Ogni uomo è posseduto dall’istinto irrefrenabile alla sopravvivenza, e gli affetti possono far provare all’ uomo vicinanza o lontananza rispetto ad essa. Spinoza ne aveva individuato due, da cui si creano poi tutte le altre emozioni: tristezza e gioia. Ogni evento che riduca la potenza di agire è triste, qualsiasi che la aumenti sarà gioioso. Il calcio è quindi non solo metafora della realtà ma della vita e della lotta verso ideali come vorremmo che fossero. Nella cornice della tifoseria nazionale, quello perugino rappresenta un tifo indubbiamente genuino. Tralasciando la parte nociva, che antepone la violenza all’amore verso la città e alla squadra, la storia della tifoseria perugina è densa di eventi che uniscono. La storia del tifoso/ultras intervistato (ha chiesto di rimanere anonimo) ne è una prova tangibile, che ha destato in me un grande interesse. Nonostante non sia umbro, che non abbia nessun parente e che mai prima ebbe modo di venire nel capoluogo umbro, sin da bambino pare sia rimasto folgorato dal calore della curva perugina e dalla garibaldina squadra che fece tremare la serie A a fine anni 90, tanto da sposarne in toto i principi e lasciando regione, famiglia e lavoro, per trasferirsi a Perugia. La sua passione lo ha spinto giovanissimo a numerose trasferte e sebbene non abbia vissuto in prima persona l’era Gaucci, lo spirito battagliero di quegli anni lo hanno accompagnato anche nei polverosi campi dilettantistici, dove era sprofondata la squadra pochi anni fa.

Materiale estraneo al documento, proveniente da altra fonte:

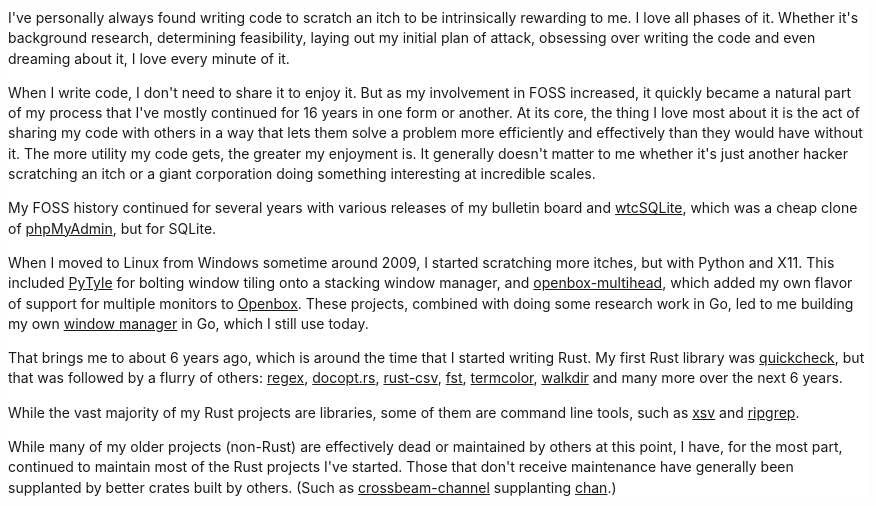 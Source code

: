 I've personally always found writing code to scratch an itch to be
intrinsically rewarding to me. I love all phases of it. Whether it's background
research, determining feasibility, laying out my initial plan of attack,
obsessing over writing the code and even dreaming about it, I love every minute
of it.

When I write code, I don't need to share it to enjoy it. But as my involvement
in FOSS increased, it quickly became a natural part of my process that I've
mostly continued for 16 years in one form or another. At its core, the thing
I love most about it is the act of sharing my code with others in a way that
lets them solve a problem more efficiently and effectively than they would have
without it. The more utility my code gets, the greater my enjoyment is. It
generally doesn't matter to me whether it's just another hacker scratching an
itch or a giant corporation doing something interesting at incredible scales.

My FOSS history continued for several years with various releases of my
bulletin board and
[wtcSQLite](http://web.archive.org/web/20050305041726/http://www.webtrickscentral.com/wtcSQLite.php), which was a cheap clone of
[phpMyAdmin](https://en.wikipedia.org/wiki/PhpMyAdmin),
but for SQLite.

When I moved to Linux from Windows sometime around 2009, I started scratching
more itches, but with Python and X11. This included
[PyTyle](https://github.com/BurntSushi/pytyle1) for bolting window tiling onto
a stacking window manager, and
[openbox-multihead](https://github.com/BurntSushi/openbox-multihead), which
added my own flavor of support for multiple monitors to
[Openbox](https://en.wikipedia.org/wiki/Openbox). These projects, combined
with doing some research work in Go, led to me building my own
[window manager](https://github.com/BurntSushi/wingo)
in Go, which I still use today.

That brings me to about 6 years ago, which is around the time that I started
writing Rust. My first Rust library was
[quickcheck](https://github.com/BurntSushi/quickcheck),
but that was followed by a flurry of others:
[regex](https://github.com/rust-lang/regex),
[docopt.rs](https://github.com/docopt/docopt.rs),
[rust-csv](https://github.com/BurntSushi/rust-csv),
[fst](https://github.com/BurntSushi/fst),
[termcolor](https://github.com/BurntSushi/termcolor),
[walkdir](https://github.com/BurntSushi/walkdir)
and many more over the next 6 years.

While the vast majority of my Rust projects are libraries, some of them are
command line tools, such as
[xsv](https://github.com/BurntSushi/xsv)
and
[ripgrep](https://github.com/BurntSushi/ripgrep).

While many of my older projects (non-Rust) are effectively dead or maintained
by others at this point, I have, for the most part, continued to maintain most
of the Rust projects I've started. Those that don't receive maintenance have
generally been supplanted by better crates built by others. (Such as
[crossbeam-channel](https://crates.io/crates/crossbeam-channel)
supplanting
[chan](https://crates.io/crates/chan).)
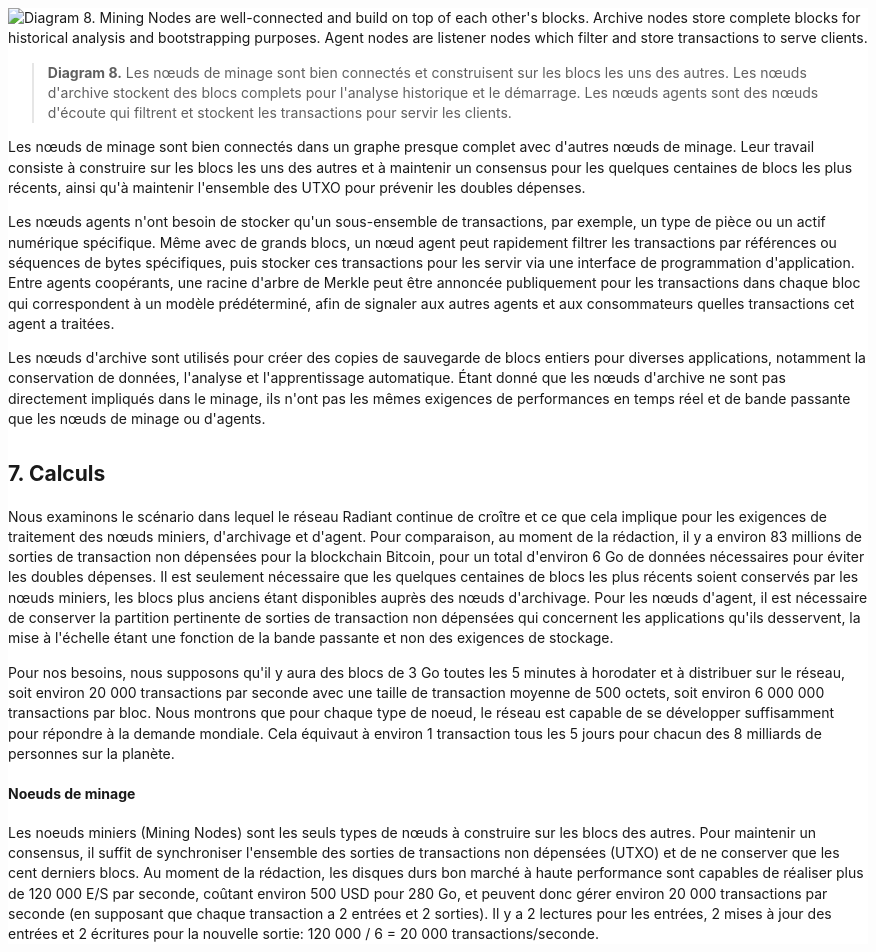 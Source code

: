 ![Diagram 8. Mining Nodes are well-connected and build on top of each other's blocks. Archive nodes store complete blocks for historical analysis and bootstrapping purposes. Agent nodes are listener nodes which filter and store transactions to serve clients.](https://radiant4people.com/tech/whitepaper/images/w9.jpeg)

> **Diagram 8.** Les nœuds de minage sont bien connectés et construisent sur les blocs les uns des autres. Les nœuds d'archive stockent des blocs complets pour l'analyse historique et le démarrage. Les nœuds agents sont des nœuds d'écoute qui filtrent et stockent les transactions pour servir les clients.

Les nœuds de minage sont bien connectés dans un graphe presque complet avec d'autres nœuds de minage. Leur travail consiste à construire sur les blocs les uns des autres et à maintenir un consensus pour les quelques centaines de blocs les plus récents, ainsi qu'à maintenir l'ensemble des UTXO pour prévenir les doubles dépenses.

Les nœuds agents n'ont besoin de stocker qu'un sous-ensemble de transactions, par exemple, un type de pièce ou un actif numérique spécifique. Même avec de grands blocs, un nœud agent peut rapidement filtrer les transactions par références ou séquences de bytes spécifiques, puis stocker ces transactions pour les servir via une interface de programmation d'application. Entre agents coopérants, une racine d'arbre de Merkle peut être annoncée publiquement pour les transactions dans chaque bloc qui correspondent à un modèle prédéterminé, afin de signaler aux autres agents et aux consommateurs quelles transactions cet agent a traitées.

Les nœuds d'archive sont utilisés pour créer des copies de sauvegarde de blocs entiers pour diverses applications, notamment la conservation de données, l'analyse et l'apprentissage automatique. Étant donné que les nœuds d'archive ne sont pas directement impliqués dans le minage, ils n'ont pas les mêmes exigences de performances en temps réel et de bande passante que les nœuds de minage ou d'agents.

## 7. Calculs <a href="#id-7-calculs" id="id-7-calculs"></a>

Nous examinons le scénario dans lequel le réseau Radiant continue de croître et ce que cela implique pour les exigences de traitement des nœuds miniers, d'archivage et d'agent. Pour comparaison, au moment de la rédaction, il y a environ 83 millions de sorties de transaction non dépensées pour la blockchain Bitcoin, pour un total d'environ 6 Go de données nécessaires pour éviter les doubles dépenses. Il est seulement nécessaire que les quelques centaines de blocs les plus récents soient conservés par les nœuds miniers, les blocs plus anciens étant disponibles auprès des nœuds d'archivage. Pour les nœuds d'agent, il est nécessaire de conserver la partition pertinente de sorties de transaction non dépensées qui concernent les applications qu'ils desservent, la mise à l'échelle étant une fonction de la bande passante et non des exigences de stockage.

Pour nos besoins, nous supposons qu'il y aura des blocs de 3 Go toutes les 5 minutes à horodater et à distribuer sur le réseau, soit environ 20 000 transactions par seconde avec une taille de transaction moyenne de 500 octets, soit environ 6 000 000 transactions par bloc. Nous montrons que pour chaque type de noeud, le réseau est capable de se développer suffisamment pour répondre à la demande mondiale. Cela équivaut à environ 1 transaction tous les 5 jours pour chacun des 8 milliards de personnes sur la planète.

#### Noeuds de minage <a href="#noeuds-de-minage" id="noeuds-de-minage"></a>

Les noeuds miniers (Mining Nodes) sont les seuls types de nœuds à construire sur les blocs des autres. Pour maintenir un consensus, il suffit de synchroniser l'ensemble des sorties de transactions non dépensées (UTXO) et de ne conserver que les cent derniers blocs. Au moment de la rédaction, les disques durs bon marché à haute performance sont capables de réaliser plus de 120 000 E/S par seconde, coûtant environ 500 USD pour 280 Go, et peuvent donc gérer environ 20 000 transactions par seconde (en supposant que chaque transaction a 2 entrées et 2 sorties). Il y a 2 lectures pour les entrées, 2 mises à jour des entrées et 2 écritures pour la nouvelle sortie: 120 000 / 6 = 20 000 transactions/seconde.
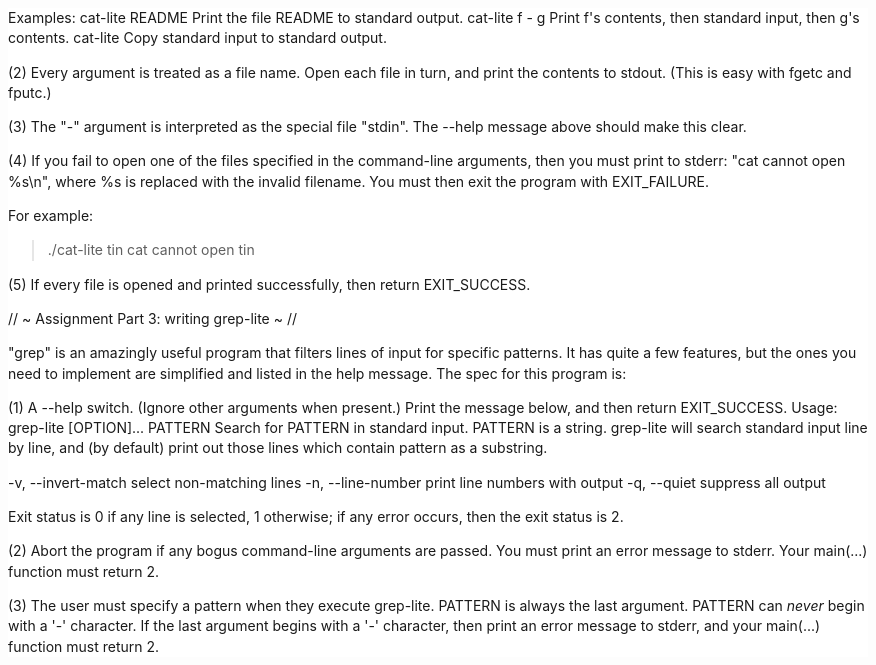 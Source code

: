 Examples:
  cat-lite README   Print the file README to standard output.
  cat-lite f - g    Print f's contents, then standard input, 
                    then g's contents.
  cat-lite          Copy standard input to standard output.
</help-message>

(2) Every argument is treated as a file name. Open each file in turn,
and print the contents to stdout. (This is easy with fgetc and fputc.)

(3) The "-" argument is interpreted as the special file "stdin". The
--help message above should make this clear.

(4) If you fail to open one of the files specified in the command-line
arguments, then you must print to stderr: "cat cannot open %s\n",
where %s is replaced with the invalid filename. You must then exit the
program with EXIT_FAILURE.

For example:

 > ./cat-lite tin
cat cannot open tin

(5) If every file is opened and printed successfully, then return
EXIT_SUCCESS.

// ~ Assignment Part 3: writing grep-lite ~ //

"grep" is an amazingly useful program that filters lines of input for
specific patterns. It has quite a few features, but the ones you need
to implement are simplified and listed in the help message. The spec
for this program is:

(1) A --help switch. (Ignore other arguments when present.) Print
the message below, and then return EXIT_SUCCESS.
<help-message>
Usage: grep-lite [OPTION]... PATTERN
Search for PATTERN in standard input. PATTERN is a
string. grep-lite will search standard input line by
line, and (by default) print out those lines which
contain pattern as a substring.

  -v, --invert-match     select non-matching lines
  -n, --line-number      print line numbers with output
  -q, --quiet            suppress all output

Exit status is 0 if any line is selected, 1 otherwise;
if any error occurs, then the exit status is 2.
</help-message>

(2) Abort the program if any bogus command-line arguments are
passed. You must print an error message to stderr. Your main(...)
function must return 2.

(3) The user must specify a pattern when they execute
grep-lite. PATTERN is always the last argument. PATTERN can *never*
begin with a '-' character. If the last argument begins with a '-'
character, then print an error message to stderr, and your main(...)
function must return 2.
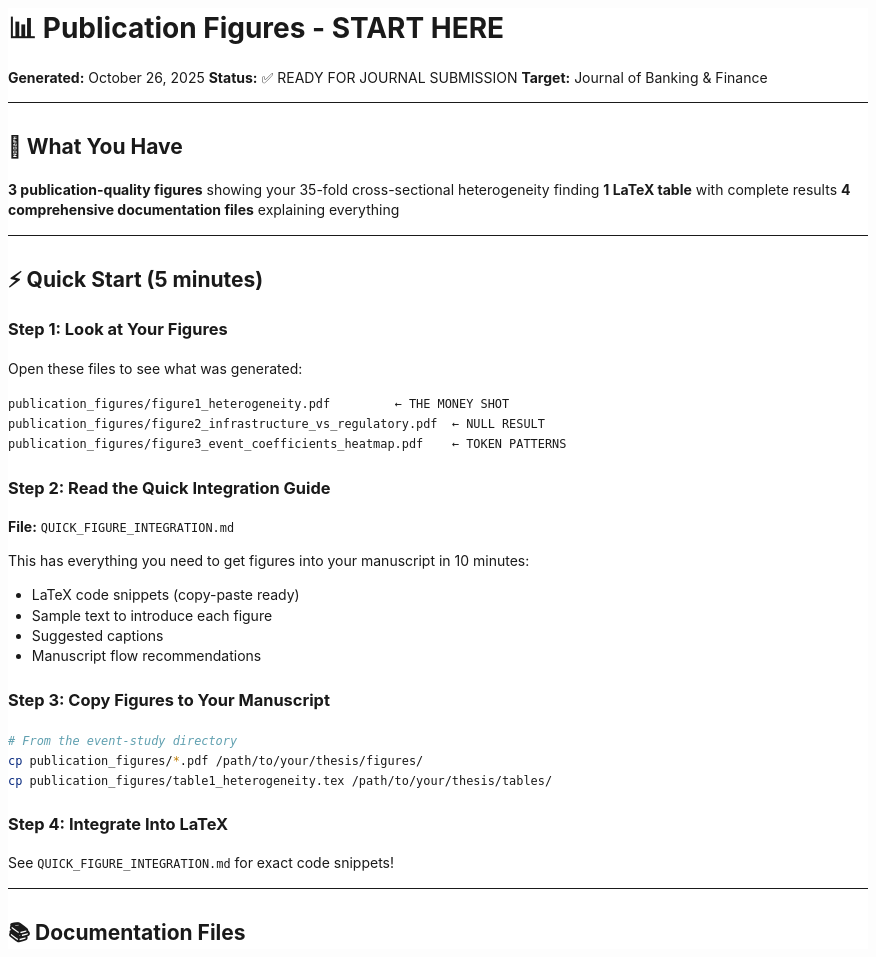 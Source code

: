 # 📊 Publication Figures - START HERE

**Generated:** October 26, 2025
**Status:** ✅ READY FOR JOURNAL SUBMISSION
**Target:** Journal of Banking & Finance

---

## 🎯 What You Have

**3 publication-quality figures** showing your 35-fold cross-sectional heterogeneity finding
**1 LaTeX table** with complete results
**4 comprehensive documentation files** explaining everything

---

## ⚡ Quick Start (5 minutes)

### Step 1: Look at Your Figures

Open these files to see what was generated:

```
publication_figures/figure1_heterogeneity.pdf         ← THE MONEY SHOT
publication_figures/figure2_infrastructure_vs_regulatory.pdf  ← NULL RESULT
publication_figures/figure3_event_coefficients_heatmap.pdf    ← TOKEN PATTERNS
```

### Step 2: Read the Quick Integration Guide

**File:** `QUICK_FIGURE_INTEGRATION.md`

This has everything you need to get figures into your manuscript in 10 minutes:
- LaTeX code snippets (copy-paste ready)
- Sample text to introduce each figure
- Suggested captions
- Manuscript flow recommendations

### Step 3: Copy Figures to Your Manuscript

```bash
# From the event-study directory
cp publication_figures/*.pdf /path/to/your/thesis/figures/
cp publication_figures/table1_heterogeneity.tex /path/to/your/thesis/tables/
```

### Step 4: Integrate Into LaTeX

See `QUICK_FIGURE_INTEGRATION.md` for exact code snippets!

---

## 📚 Documentation Files
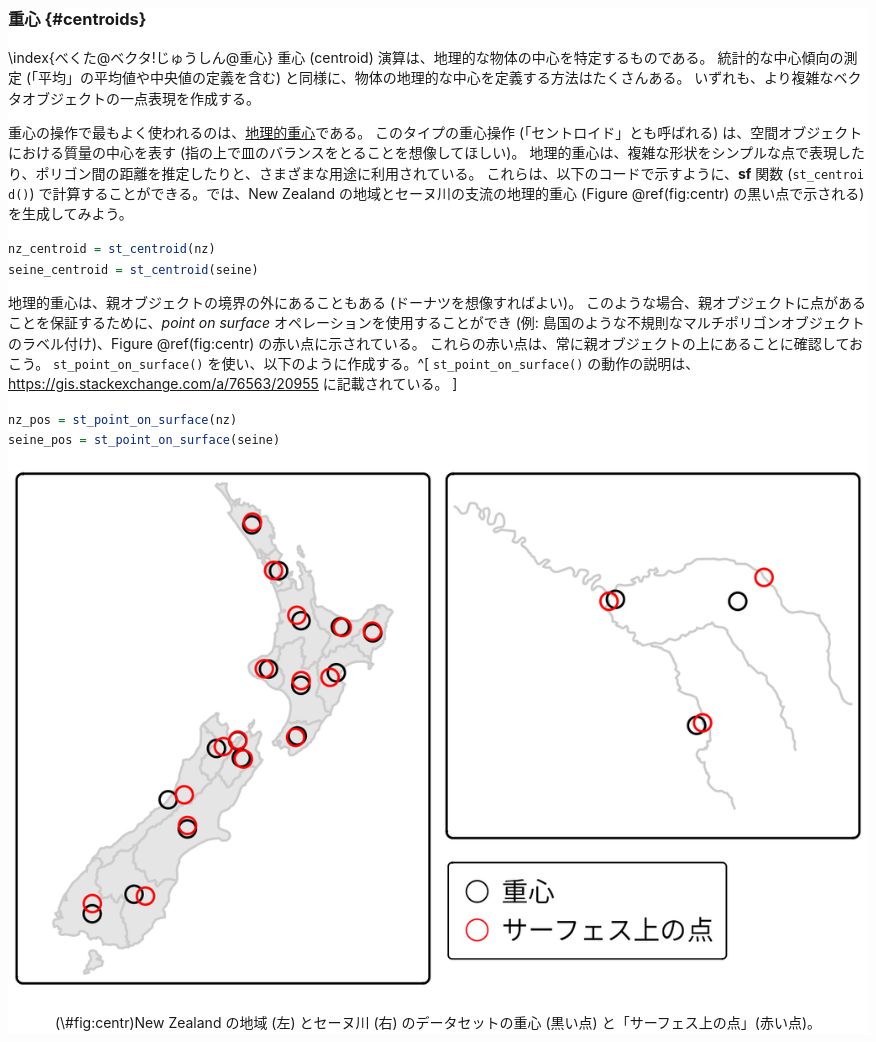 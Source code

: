 </div>

### 重心  {#centroids}

\index{べくた@ベクタ!じゅうしん@重心} 
重心 (centroid) 演算は、地理的な物体の中心を特定するものである。
統計的な中心傾向の測定 (「平均」の平均値や中央値の定義を含む) と同様に、物体の地理的な中心を定義する方法はたくさんある。
いずれも、より複雑なベクタオブジェクトの一点表現を作成する。

重心の操作で最もよく使われるのは、<u>地理的重心</u>である。
このタイプの重心操作 (「セントロイド」とも呼ばれる) は、空間オブジェクトにおける質量の中心を表す (指の上で皿のバランスをとることを想像してほしい)。
地理的重心は、複雑な形状をシンプルな点で表現したり、ポリゴン間の距離を推定したりと、さまざまな用途に利用されている。
これらは、以下のコードで示すように、**sf** 関数 (`st_centroid()`) で計算することができる。では、New Zealand の地域とセーヌ川の支流の地理的重心 (Figure \@ref(fig:centr) の黒い点で示される) を生成してみよう。


``` r
nz_centroid = st_centroid(nz)
seine_centroid = st_centroid(seine)
```

地理的重心は、親オブジェクトの境界の外にあることもある (ドーナツを想像すればよい)。
このような場合、親オブジェクトに点があることを保証するために、*point on surface* オペレーションを使用することができ (例: 島国のような不規則なマルチポリゴンオブジェクトのラベル付け)、Figure \@ref(fig:centr) の赤い点に示されている。
これらの赤い点は、常に親オブジェクトの上にあることに確認しておこう。
`st_point_on_surface()` を使い、以下のように作成する。^[
`st_point_on_surface()` の動作の説明は、https://gis.stackexchange.com/a/76563/20955 に記載されている。
]


``` r
nz_pos = st_point_on_surface(nz)
seine_pos = st_point_on_surface(seine)
```

<div class="figure" style="text-align: center">
<img src="figures/centr-1.png" alt="New Zealand の地域 (左) とセーヌ川 (右) のデータセットの重心 (黒い点) と「サーフェス上の点」(赤い点)。" width="100%" />
<p class="caption">(\#fig:centr)New Zealand の地域 (左) とセーヌ川 (右) のデータセットの重心 (黒い点) と「サーフェス上の点」(赤い点)。</p>
</div>
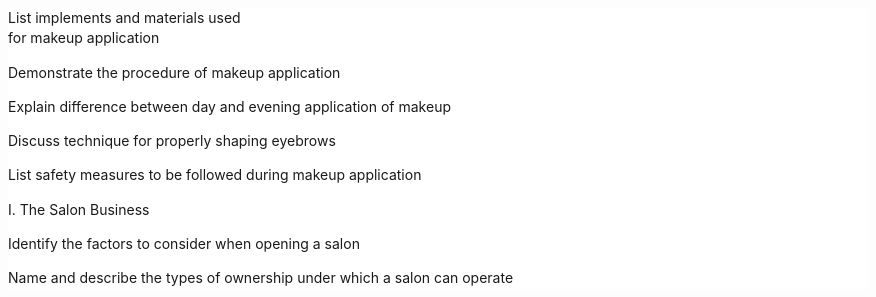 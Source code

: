  
List 
implements and 
materials used  
for makeup 
application 
 
 
Demonstrate 
the procedure 
of makeup 
application 
 
 
Explain 
difference 
between day 
and evening 
application of 
makeup 
 
 
Discuss 
technique for 
properly 
shaping 
eyebrows 
 
 
List safety 
measures to 
be followed 
during 
makeup 
application 
 
 
I. 
The Salon Business 
 
 
 
 
 
 
 
Identify the 
factors to 
consider when 
opening a salon 
 
 
Name and 
describe the 
types of 
ownership 
under which a 
salon can 
operate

Sicuramente ispirato dalla golden age delle coreografie nelle curve Italiane, si immedesima nella Nord del Grifo e nelle sue indimenticabili scenografie, come la dedica al tecnico Galeone, raffigurante un antico vascello al centro della curva nord, e quella raffigurante un’ enorme maglia biancorossa con il numero 12 sulle spalle con la scritta “Facce entrà”.
Non si immedesima in uno specifico gruppo, frequenta “quelli del Santa Giuliana” ( cito Carlo Giulietti) e vive l’amore per il Perugia calcio nel totale disinteresse nei confronti delle fazioni politiche presenti. Una sincronicità (Jung) con il Perugia calcio e con la città che ci guida alla conclusione di questa nostra piccola storia con la risposta del ragazzo; Si, è possibile lasciare tutto per il tifo, perché questo è come l’amore, si incontra, non si può pianificare.